Captured by LoveAngelique Mackenzie has known a life of hardship. And while her depraved stepfather has kept a roof over her head Angelique’s life has been anything but happy. Now that she’s eighteen she has no doubt her stepfather will soon be marrying her off to the highest bidder just as he did her elder sister, which resulted in the latter’s death. With war keeping everything hopping on Michilimackinac Island Angelique must tread lightly in a world that is falling apart around her. When her childhood friend, Pierre Durant, returns unexpectedly all the feeling Angelique had thought she had conquered return with vengeance as she tries to sort out her thoughts. Fearful of becoming a woman of loose morals like her mother was Angelique’s personal battle grows intense. She must make the right decision or risk everything she holds dear.

I have had less than desirable experiences with books by Jody Hedlund so it was with a little apprehension I picked up Captured by Love.  Overall those apprehensions can be considered unfounded. I was immediately emotionally engaged with the characters. Even those who never made an appearance in the story I felt as if I knew them rather well through the descriptions and gradual release of backstories. The story line was perhaps a little cliche, but Hedlund did very well in bringing everything to life.

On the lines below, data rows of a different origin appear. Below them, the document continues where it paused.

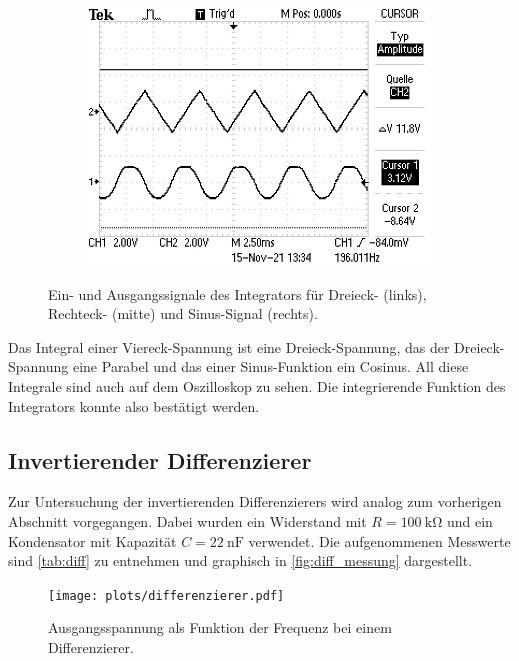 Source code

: \begin{figure}[H]
\begin{subfigure}{.4\textwidth}
  \end{subfigure}
  \begin{subfigure}{.4\textwidth}
    \includegraphics[width=\linewidth]{data/ALL0061/F0061TEK.JPG}
  \end{subfigure}
  \caption{Ein- und Ausgangssignale des Integrators für Dreieck- (links), Rechteck- (mitte) und Sinus-Signal (rechts).}
  \label{fig:int_oszi}
\end{figure}

Das Integral einer Viereck-Spannung ist eine Dreieck-Spannung, das der Dreieck-Spannung eine Parabel und das einer Sinus-Funktion ein Cosinus. All diese Integrale sind auch auf dem Oszilloskop zu sehen. Die integrierende Funktion des Integrators konnte also bestätigt werden.

\subsection{Invertierender Differenzierer}
Zur Untersuchung der invertierenden Differenzierers wird analog zum vorherigen Abschnitt vorgegangen. Dabei wurden ein Widerstand mit $R = \SI{100}{\kilo\ohm}$ und ein Kondensator mit Kapazität $C = \SI{22}{\nano\farad}$ verwendet. Die aufgenommenen Messwerte sind \autoref{tab:diff} zu entnehmen und graphisch in \autoref{fig:diff_messung} dargestellt.

\begin{figure}[H]
  \centering
  \texttt{[image: plots/differenzierer.pdf]}
  \caption{Ausgangsspannung als Funktion der Frequenz bei einem Differenzierer.}
  \label{fig:diff_messung}
\end{figure}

I’m not sure how I feel about some elements though. I realize that in the 17th century that for most people good morals were held in high regard, but that the “dress code” wasn’t exactly modest in fashionable circles. When Angelique is trussed up in a dress given to her by an officer’s daughter she feels (and quite frankly “she is“) unclothed. And Pierre ogles (perhaps too strong a word, but very close to it) her and admits he likes her new look as opposed to the dull clothes she is forced to wear by Ebenezer (stepfather). Come to that, honestly Ebenezer has some good ideas but he is really a disgusting character. I’m curious why in movies and books writers choose to portray characters with conservative ideas as fanatics and hypocrites. Anyway, that would probably fall under pet peeve since we did have one voice of reason throughout the story which would be Pierre’s mother. Kudos to the author for that. Overall worth a read if you like stories about characters who struggle to come to grips with their faults and improve themselves.

DISCLAIMER: In accordance with the Federal Trade Commission’s 16 CFR, Part 255: “Guides Concerning the Use of Endorsements and Testimonials in Advertising” we would like to note that we received an electronic copy of “Captured by Love”  provided by the publishers Bethan House, through in exchange for our honest review.